Locate the word "XPATH" in the entries below, then gather every line that holds it.

• [Records excerpted from a collection]
■ ■ ■ ■
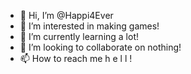 - 👋 Hi, I’m @Happi4Ever
- 👀 I’m interested in making games!
- 🌱 I’m currently learning a lot!
- 💞️ I’m looking to collaborate on nothing!
- 📫 How to reach me h e l l !

<!---
Happi4Ever/Happi4Ever is a ✨ special ✨ repository because its `README.md` (this file) appears on your GitHub profile.
You can click the Preview link to take a look at your changes.
--->
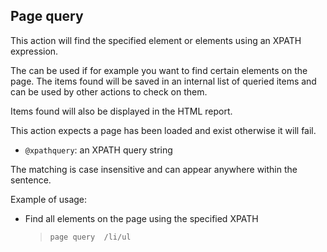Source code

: ## Page query

This action will find the specified element or elements using an XPATH expression.

The can be used if for example you want to find certain elements on the page. The items found will be saved in an internal list of queried items and can be used by other actions to check on them.

Items found will also be displayed in the HTML report.

This action expects a page has been loaded and exist otherwise it will fail.

- `@xpathquery`: an XPATH query string

The matching is case insensitive and can appear anywhere within the sentence.

Example of usage:

- Find all elements on the page using the specified XPATH

    > `page query  /li/ul`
■ ■ ■ ■
• [Result for this task]
This action will find the specified element or elements using an XPATH expression.
- `@xpathquery`: an XPATH query string
- Find all elements on the page using the specified XPATH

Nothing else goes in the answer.